(Records from a data source)
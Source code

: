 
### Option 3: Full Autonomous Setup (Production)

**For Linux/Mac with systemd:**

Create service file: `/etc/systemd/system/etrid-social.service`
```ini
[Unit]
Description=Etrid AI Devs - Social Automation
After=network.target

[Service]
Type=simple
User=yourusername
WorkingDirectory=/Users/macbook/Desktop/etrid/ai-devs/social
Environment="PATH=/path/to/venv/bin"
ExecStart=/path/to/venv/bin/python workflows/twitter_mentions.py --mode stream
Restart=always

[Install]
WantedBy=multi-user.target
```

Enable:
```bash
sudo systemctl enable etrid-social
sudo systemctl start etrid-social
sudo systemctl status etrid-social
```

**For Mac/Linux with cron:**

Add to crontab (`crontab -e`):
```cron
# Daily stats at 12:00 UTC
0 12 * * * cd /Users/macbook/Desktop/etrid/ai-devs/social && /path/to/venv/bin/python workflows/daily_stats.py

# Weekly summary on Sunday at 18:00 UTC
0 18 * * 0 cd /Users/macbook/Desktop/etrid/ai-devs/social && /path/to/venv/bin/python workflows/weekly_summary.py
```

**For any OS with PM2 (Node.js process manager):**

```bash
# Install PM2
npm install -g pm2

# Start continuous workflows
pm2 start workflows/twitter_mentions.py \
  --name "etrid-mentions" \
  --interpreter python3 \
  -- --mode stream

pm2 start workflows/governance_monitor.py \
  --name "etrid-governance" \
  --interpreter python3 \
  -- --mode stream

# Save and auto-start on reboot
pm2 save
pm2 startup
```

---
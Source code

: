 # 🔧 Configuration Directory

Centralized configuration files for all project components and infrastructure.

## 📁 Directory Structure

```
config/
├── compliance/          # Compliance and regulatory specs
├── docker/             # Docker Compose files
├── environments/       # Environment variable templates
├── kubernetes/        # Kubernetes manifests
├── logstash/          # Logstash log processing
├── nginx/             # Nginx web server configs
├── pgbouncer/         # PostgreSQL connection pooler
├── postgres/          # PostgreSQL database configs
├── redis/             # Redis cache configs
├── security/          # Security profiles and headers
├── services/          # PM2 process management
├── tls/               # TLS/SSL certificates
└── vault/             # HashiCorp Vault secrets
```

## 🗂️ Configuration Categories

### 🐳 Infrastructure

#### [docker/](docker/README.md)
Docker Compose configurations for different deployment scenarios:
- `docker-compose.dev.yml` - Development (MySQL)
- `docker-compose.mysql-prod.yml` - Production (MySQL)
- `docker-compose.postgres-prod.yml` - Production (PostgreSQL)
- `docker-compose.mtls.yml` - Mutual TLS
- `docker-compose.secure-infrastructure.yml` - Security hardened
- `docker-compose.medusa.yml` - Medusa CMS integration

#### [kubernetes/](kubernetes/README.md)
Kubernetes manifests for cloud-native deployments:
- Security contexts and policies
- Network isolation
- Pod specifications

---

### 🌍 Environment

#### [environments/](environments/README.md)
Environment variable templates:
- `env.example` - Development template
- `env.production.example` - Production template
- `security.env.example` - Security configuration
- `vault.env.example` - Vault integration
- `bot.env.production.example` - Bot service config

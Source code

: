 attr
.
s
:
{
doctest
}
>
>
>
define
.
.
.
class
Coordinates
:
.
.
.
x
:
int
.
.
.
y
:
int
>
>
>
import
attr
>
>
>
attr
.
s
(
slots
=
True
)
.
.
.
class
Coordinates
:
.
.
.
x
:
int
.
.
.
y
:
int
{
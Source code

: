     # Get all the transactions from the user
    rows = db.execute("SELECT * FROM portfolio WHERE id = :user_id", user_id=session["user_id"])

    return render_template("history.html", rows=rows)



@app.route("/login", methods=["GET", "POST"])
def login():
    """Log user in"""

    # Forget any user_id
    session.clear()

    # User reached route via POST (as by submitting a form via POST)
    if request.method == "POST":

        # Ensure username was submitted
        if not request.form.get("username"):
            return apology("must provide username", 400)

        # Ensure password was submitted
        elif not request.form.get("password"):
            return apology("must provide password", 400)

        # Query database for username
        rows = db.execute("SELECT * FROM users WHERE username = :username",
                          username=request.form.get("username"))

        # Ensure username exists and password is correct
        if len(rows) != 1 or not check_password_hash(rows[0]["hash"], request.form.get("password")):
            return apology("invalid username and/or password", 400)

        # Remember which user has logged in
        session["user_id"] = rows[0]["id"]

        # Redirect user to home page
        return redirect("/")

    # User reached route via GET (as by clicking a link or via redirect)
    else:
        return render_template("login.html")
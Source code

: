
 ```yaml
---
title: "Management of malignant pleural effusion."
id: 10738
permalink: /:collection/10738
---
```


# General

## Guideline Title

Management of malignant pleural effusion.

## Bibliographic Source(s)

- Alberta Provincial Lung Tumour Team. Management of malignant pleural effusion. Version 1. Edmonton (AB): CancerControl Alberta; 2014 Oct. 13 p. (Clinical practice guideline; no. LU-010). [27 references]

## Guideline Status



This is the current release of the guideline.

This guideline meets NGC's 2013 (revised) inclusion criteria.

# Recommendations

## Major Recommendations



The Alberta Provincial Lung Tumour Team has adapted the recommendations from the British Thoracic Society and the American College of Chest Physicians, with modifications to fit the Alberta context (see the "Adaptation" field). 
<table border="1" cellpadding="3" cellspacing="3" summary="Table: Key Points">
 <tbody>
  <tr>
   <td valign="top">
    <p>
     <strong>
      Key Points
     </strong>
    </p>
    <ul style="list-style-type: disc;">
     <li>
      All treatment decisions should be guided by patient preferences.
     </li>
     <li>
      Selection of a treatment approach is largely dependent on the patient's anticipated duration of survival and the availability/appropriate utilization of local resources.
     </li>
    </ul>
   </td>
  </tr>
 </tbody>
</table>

■ BRIEF
Only the number is wanted. Count the lines above that include the word "route".

■ SOLUTION
3